It has been a bitterly disappointing year for the AGL Energy Limited (ASX: AGL) share price.
Since the start of the year, the energy company's shares have lost just over half of their value.
This leaves AGL's shares trading close to their lowest levels in over two decades.
Is the AGL share price good value now?
While the weakness in the AGL share price has been disappointing for shareholders, one leading broker believes it could have created a buying opportunity for non-shareholders.
According to a note out of Ord Minnett from late last month, the broker has upgraded the company's shares to a buy rating with a $7.55 price target.
Based on the current AGL share price of $5.79, this implies potential upside of 30% over the next 12 months.

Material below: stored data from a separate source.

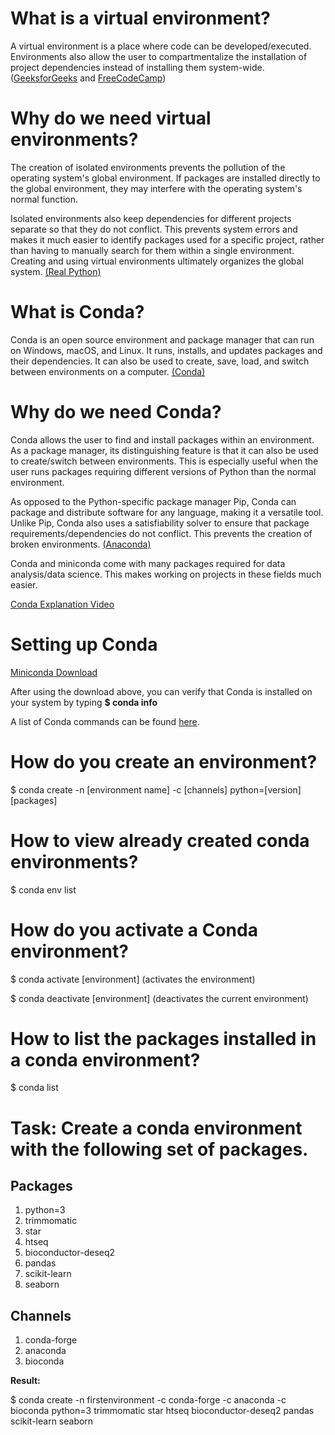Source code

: # What is a virtual environment?
A virtual environment is a place where code can be developed/executed. Environments also allow the user to compartmentalize the installation of project dependencies instead of installing them system-wide. ([GeeksforGeeks](https://www.geeksforgeeks.org/python-virtual-environment/) and [FreeCodeCamp](https://www.freecodecamp.org/news/python-virtual-environments-explained-with-examples/))

# Why do we need virtual environments?
The creation of isolated environments prevents the pollution of the operating system's global environment. If packages are installed directly to the global environment, they may interfere with the operating system's normal function.

Isolated environments also keep dependencies for different projects separate so that they do not conflict. This prevents system errors and makes it much easier to identify packages used for a specific project, rather than having to manually search for them within a single environment. Creating and using virtual environments ultimately organizes the global system. [(Real Python)](https://realpython.com/python-virtual-environments-a-primer/#why-do-you-need-virtual-environments)

# What is Conda?
Conda is an open source environment and package manager that can run on Windows, macOS, and Linux. It runs, installs, and updates packages and their dependencies. It can also be used to create, save, load, and switch between environments on a computer. [(Conda)](https://docs.conda.io/en/latest/)

# Why do we need Conda?
Conda allows the user to find and install packages within an environment. As a package manager, its distinguishing feature is that it can also be used to create/switch between environments. This is especially useful when the user runs packages requiring different versions of Python than the normal environment.

 As opposed to the Python-specific package manager Pip, Conda can package and distribute software for any language, making it a versatile tool. Unlike Pip, Conda also uses a satisfiability solver to ensure that package requirements/dependencies do not conflict. This prevents the creation of broken environments. [(Anaconda)](https://www.anaconda.com/blog/understanding-conda-and-pip)

 Conda and miniconda come with many packages required for data analysis/data science. This makes working on projects in these fields much easier. 

 [Conda Explanation Video](https://www.youtube.com/watch?v=23aQdrS58e0)

# Setting up Conda

[Miniconda Download](https://docs.conda.io/en/latest/miniconda.html)

After using the download above, you can verify that Conda is installed on your system by typing **$ conda info**

A list of Conda commands can be found [here](https://docs.conda.io/projects/conda/en/4.6.0/_downloads/52a95608c49671267e40c689e0bc00ca/conda-cheatsheet.pdf).

# How do you create an environment?
$ conda create -n [environment name] -c [channels] python=[version] [packages]

# How to view already created conda environments?
$ conda env list

# How do you activate a Conda environment?
$ conda activate [environment] (activates the environment)

$ conda deactivate [environment] (deactivates the current environment)

# How to list the packages installed in a conda environment?
$ conda list

# Task: Create a conda environment with the following set of packages.

## Packages
1. python=3
2. trimmomatic
3. star
4. htseq
5. bioconductor-deseq2 
6. pandas 
7. scikit-learn 
8. seaborn

## Channels
1. conda-forge
2. anaconda
3. bioconda

**Result:**

$ conda create -n firstenvironment -c conda-forge -c anaconda -c bioconda python=3 trimmomatic star htseq bioconductor-deseq2 pandas scikit-learn seaborn


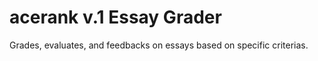 # acerank v.1 Essay Grader

Grades, evaluates, and feedbacks on essays based on specific criterias.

In addition, the broker has pencilled in a fully franked 35 cents per share dividend in FY 2022. This represents an attractive 6% yield.
What did the broker say?
Ord Minnett made the move on valuation grounds. It believes that the current AGL share price implies an overall valuation less than just its retail business.
In fact, it feels its valuation has dropped so much it could make it a takeover target. Though, the broker notes just for the retail business and not the less attractive power generation assets which are being spun off next year.
But who would buy the retail business? Ord Minnett has suggested that Telstra Corporation Ltd (ASX: TLS) could be a potential suitor.
The broker commented: "Telstra has expressed interest in growing its energy retailing business and we see substantial synergies between the largest telco company and the second-largest energy retailer."
It believes Telstra's extensive reach would help AGL grow in markets where it has a limited presence, such as Western Australia.
This could make the AGL share price one to watch in the coming months.